◆ Assignment
Whenever the word "error" turns up in a line below, that line should be copied.

◆ Records provided
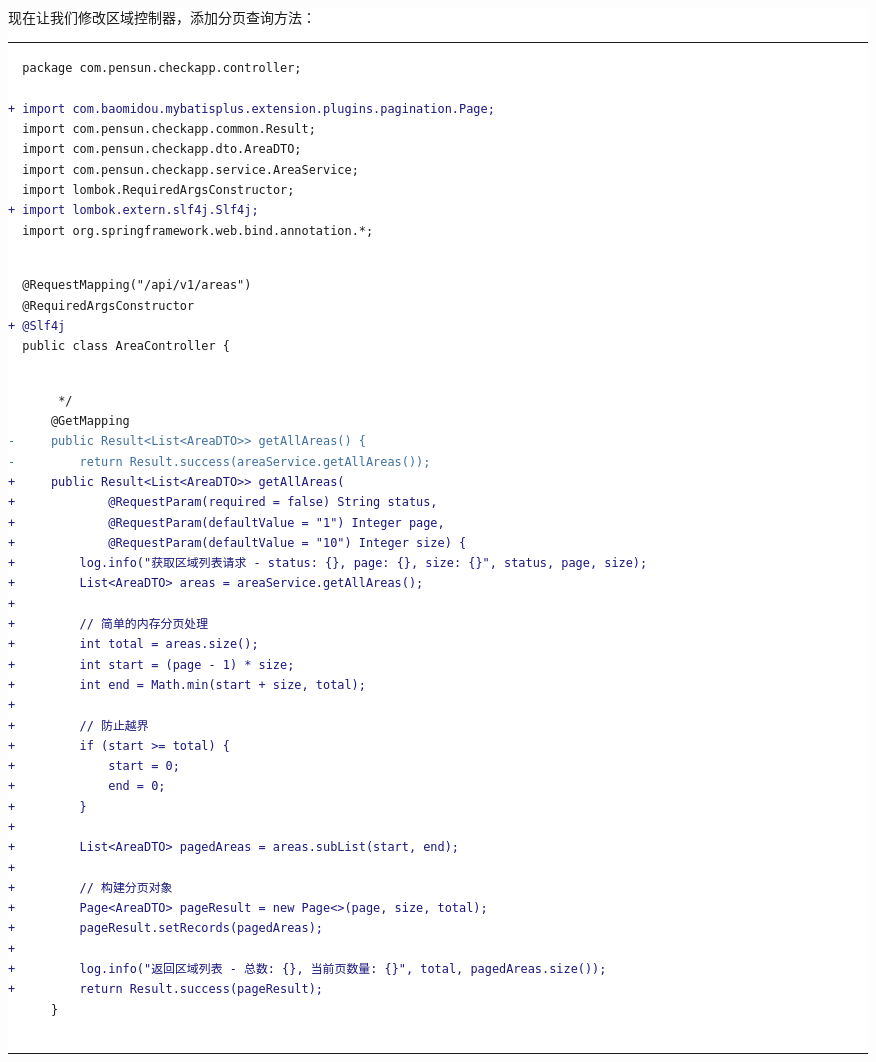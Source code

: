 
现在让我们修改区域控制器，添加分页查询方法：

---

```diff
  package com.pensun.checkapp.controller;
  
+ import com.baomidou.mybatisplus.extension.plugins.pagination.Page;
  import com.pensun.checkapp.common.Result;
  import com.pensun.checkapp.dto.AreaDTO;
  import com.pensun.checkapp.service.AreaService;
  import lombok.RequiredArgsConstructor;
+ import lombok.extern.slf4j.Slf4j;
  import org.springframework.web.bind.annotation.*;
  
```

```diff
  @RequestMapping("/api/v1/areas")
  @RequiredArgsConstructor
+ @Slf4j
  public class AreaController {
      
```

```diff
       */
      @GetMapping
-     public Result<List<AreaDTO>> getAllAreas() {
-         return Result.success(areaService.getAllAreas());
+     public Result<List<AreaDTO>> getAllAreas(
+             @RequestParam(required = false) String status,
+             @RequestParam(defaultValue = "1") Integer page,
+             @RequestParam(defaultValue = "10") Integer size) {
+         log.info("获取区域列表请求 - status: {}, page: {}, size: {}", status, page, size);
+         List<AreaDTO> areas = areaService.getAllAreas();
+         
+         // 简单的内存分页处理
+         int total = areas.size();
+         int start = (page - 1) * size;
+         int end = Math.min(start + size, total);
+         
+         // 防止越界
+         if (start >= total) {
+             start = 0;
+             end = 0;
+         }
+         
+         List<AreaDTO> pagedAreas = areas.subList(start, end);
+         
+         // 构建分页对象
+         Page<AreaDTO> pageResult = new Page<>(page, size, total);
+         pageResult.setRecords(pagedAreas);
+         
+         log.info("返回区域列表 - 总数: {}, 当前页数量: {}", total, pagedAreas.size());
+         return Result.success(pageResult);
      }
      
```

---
---
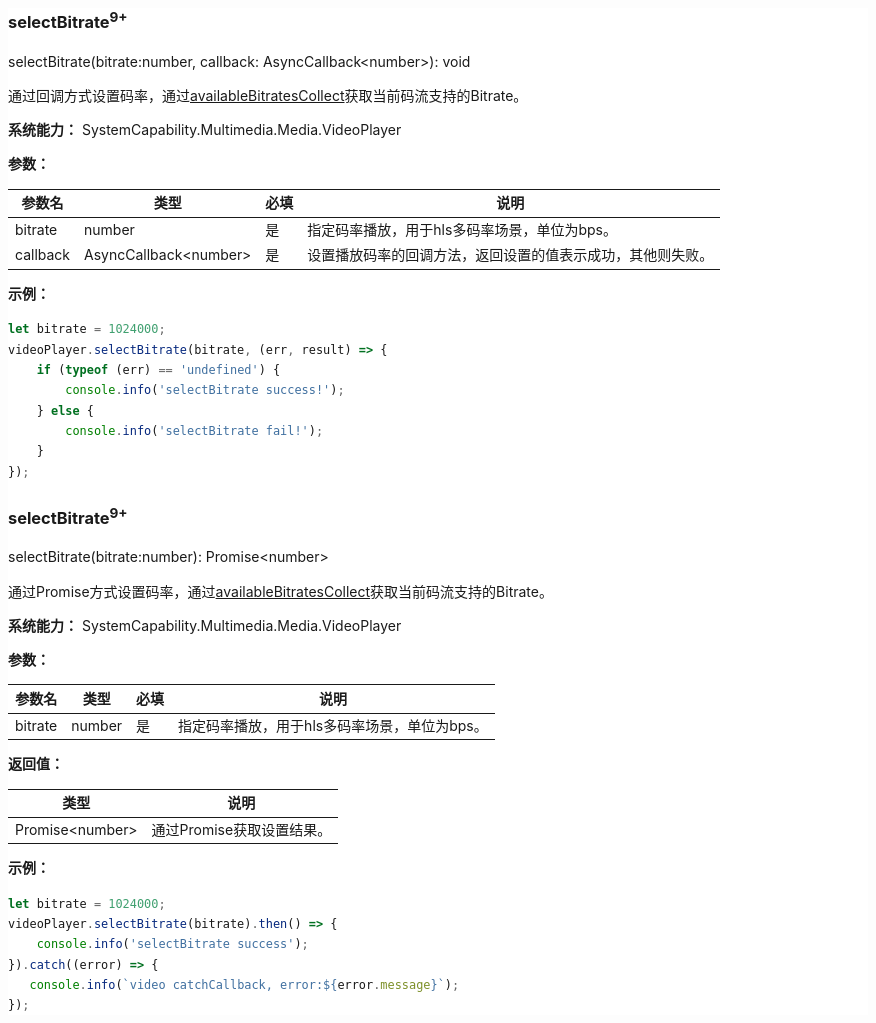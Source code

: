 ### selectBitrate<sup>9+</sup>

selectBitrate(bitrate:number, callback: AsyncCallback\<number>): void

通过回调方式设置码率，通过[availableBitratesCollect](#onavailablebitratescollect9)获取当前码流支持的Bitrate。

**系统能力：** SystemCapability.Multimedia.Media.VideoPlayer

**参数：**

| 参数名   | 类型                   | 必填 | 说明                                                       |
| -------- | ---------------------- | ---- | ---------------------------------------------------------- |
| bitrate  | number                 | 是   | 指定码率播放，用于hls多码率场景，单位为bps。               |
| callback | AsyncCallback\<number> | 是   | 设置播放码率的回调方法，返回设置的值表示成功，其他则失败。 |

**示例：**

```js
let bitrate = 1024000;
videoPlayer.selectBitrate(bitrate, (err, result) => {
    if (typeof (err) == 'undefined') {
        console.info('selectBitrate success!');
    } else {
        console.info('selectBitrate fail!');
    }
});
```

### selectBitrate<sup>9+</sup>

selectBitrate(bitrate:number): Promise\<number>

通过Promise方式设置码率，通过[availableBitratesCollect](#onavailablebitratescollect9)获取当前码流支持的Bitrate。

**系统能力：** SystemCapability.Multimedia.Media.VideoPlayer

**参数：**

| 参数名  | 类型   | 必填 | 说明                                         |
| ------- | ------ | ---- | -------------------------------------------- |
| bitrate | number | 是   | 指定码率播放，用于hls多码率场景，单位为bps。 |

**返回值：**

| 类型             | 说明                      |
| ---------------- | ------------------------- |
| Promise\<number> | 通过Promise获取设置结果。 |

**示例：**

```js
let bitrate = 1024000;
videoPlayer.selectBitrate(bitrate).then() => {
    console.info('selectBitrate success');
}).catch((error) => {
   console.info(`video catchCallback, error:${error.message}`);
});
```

◆ Solution for this problem
}).catch((error) => {
   console.info(`video catchCallback, error:${error.message}`);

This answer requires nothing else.